[mathjax]
積分問題63番
思考
三角関数の積分なので
\(t=\tan \displaystyle\frac{\theta}{2}\)の置き換えをします。
\(d\theta=\displaystyle\frac{2dt}{1+t^2}\)と\(\cos \theta=\displaystyle\frac{1-t^2}{1+t^2}\)を代入。
計算
\(\displaystyle\int\displaystyle\frac{d\theta}{a+b\cos \theta}=\displaystyle\int\displaystyle\frac{2dt}{a+b+(a-b)t^2}\)
\(=\displaystyle\frac{2}{a-b}\displaystyle\int\displaystyle\frac{dt}{t^2+\displaystyle\frac{a+b}{a-b}}\)

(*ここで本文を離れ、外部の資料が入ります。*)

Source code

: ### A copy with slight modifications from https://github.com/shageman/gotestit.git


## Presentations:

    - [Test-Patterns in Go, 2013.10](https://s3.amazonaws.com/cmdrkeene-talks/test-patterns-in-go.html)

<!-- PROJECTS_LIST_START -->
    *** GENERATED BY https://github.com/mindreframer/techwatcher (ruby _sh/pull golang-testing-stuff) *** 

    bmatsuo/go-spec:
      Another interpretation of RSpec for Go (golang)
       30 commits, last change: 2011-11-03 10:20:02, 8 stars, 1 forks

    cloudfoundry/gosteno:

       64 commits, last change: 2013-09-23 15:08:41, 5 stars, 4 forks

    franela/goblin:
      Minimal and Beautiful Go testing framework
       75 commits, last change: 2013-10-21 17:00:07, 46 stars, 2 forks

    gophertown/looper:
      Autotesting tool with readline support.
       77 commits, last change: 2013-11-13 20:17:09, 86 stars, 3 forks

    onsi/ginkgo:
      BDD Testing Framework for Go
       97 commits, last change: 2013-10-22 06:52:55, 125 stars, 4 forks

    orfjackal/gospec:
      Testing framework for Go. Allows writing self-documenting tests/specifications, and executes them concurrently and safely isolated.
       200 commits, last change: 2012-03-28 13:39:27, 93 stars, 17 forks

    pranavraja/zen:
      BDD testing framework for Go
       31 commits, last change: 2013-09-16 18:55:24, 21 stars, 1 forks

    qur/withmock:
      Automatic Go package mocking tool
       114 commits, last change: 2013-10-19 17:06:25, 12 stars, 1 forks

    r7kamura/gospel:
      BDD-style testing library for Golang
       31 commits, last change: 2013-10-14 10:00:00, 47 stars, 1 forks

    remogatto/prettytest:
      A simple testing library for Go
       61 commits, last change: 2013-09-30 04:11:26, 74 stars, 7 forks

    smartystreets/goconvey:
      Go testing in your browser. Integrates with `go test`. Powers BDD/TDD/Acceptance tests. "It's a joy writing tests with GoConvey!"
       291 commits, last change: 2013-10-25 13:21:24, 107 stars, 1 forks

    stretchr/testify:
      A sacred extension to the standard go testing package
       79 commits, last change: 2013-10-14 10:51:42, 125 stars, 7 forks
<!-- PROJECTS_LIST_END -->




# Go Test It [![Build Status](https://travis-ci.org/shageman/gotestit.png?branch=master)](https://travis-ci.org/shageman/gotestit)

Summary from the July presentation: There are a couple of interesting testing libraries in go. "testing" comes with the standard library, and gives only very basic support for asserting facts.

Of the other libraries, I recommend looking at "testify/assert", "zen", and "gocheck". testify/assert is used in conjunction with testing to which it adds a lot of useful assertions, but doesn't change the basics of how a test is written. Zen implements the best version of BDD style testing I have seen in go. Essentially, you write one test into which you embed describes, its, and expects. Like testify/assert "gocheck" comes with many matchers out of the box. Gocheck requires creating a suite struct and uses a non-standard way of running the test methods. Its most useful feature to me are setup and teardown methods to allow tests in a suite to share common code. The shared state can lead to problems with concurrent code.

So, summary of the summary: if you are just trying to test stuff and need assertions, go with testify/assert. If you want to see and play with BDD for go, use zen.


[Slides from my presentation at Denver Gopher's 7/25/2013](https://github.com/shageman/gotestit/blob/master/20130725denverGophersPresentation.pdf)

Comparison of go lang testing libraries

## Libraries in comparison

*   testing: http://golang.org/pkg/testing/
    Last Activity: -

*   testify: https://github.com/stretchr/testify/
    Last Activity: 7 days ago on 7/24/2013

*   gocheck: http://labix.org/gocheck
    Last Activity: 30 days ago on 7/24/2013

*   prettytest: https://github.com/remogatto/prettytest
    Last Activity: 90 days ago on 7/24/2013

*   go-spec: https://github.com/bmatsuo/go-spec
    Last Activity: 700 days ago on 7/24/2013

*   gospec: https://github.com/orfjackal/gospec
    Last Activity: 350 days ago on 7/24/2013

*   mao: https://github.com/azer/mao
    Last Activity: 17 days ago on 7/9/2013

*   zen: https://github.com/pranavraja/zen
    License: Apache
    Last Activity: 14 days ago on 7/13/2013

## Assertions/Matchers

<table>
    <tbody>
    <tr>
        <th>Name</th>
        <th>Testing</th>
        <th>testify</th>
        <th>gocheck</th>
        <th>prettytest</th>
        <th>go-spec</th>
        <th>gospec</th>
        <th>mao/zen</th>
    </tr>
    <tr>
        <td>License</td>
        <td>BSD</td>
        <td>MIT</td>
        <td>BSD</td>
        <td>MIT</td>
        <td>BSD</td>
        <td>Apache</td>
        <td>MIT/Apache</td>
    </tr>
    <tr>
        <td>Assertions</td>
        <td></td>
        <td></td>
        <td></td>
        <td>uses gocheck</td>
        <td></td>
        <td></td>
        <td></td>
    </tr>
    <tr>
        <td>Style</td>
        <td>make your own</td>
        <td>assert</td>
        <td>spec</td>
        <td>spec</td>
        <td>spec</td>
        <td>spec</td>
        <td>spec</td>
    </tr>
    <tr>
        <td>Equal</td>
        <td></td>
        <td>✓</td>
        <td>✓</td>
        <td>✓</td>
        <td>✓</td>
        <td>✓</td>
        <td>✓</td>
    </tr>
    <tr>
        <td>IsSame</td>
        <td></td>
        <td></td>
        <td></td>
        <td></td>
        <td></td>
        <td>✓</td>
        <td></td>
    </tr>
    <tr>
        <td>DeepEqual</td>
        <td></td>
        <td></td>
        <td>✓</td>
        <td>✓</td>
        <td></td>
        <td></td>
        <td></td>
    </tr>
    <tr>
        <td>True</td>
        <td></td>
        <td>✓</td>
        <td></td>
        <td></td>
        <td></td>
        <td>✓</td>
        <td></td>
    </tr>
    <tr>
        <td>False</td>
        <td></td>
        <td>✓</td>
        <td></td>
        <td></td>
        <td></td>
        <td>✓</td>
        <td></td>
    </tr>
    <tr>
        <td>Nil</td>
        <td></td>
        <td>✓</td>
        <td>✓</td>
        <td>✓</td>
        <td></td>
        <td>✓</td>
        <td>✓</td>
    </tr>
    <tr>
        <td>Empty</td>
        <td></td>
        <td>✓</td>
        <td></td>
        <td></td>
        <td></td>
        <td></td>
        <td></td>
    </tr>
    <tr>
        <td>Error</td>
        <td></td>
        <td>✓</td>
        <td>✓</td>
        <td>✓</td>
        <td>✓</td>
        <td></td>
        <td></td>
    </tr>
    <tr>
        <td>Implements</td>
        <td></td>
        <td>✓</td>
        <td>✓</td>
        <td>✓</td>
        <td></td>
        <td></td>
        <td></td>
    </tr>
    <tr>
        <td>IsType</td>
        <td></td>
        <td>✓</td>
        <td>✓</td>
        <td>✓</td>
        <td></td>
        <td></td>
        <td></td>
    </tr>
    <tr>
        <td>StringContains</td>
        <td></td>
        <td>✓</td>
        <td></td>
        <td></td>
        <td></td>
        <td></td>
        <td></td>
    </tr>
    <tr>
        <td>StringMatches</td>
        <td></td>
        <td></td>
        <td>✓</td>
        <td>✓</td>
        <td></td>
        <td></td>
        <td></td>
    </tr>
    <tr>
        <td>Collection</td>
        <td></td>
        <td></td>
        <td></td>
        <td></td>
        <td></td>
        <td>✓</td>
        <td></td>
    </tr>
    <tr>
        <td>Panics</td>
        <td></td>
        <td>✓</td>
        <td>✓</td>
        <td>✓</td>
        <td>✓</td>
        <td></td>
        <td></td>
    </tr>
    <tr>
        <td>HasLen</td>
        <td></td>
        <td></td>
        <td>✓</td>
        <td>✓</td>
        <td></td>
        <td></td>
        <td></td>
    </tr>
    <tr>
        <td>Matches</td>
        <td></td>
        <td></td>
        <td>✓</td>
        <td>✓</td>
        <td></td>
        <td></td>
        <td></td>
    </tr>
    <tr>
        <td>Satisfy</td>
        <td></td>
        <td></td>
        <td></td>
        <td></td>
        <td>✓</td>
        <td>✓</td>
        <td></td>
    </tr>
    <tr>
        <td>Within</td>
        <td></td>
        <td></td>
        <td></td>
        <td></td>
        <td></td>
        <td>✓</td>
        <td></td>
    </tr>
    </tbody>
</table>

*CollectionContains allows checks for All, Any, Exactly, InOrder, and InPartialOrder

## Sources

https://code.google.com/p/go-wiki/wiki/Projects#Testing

\(=\displaystyle\frac{2}{a-b}\sqrt{\displaystyle\frac{a-b}{a+b}}\tan^{-1}\sqrt{\displaystyle\frac{a-b}{a+b}}t+C\)
\(=\displaystyle\frac{2}{\sqrt{a^2-b^2}}\tan^{-1}\sqrt{\displaystyle\frac{a-b}{a+b}}\tan\displaystyle\frac{\theta}{2}+C\) (変数を戻した)
答え
\(\displaystyle\frac{2}{\sqrt{a^2-b^2}}\tan^{-1}\sqrt{\displaystyle\frac{a-b}{a+b}}\tan\displaystyle\frac{\theta}{2}+C\)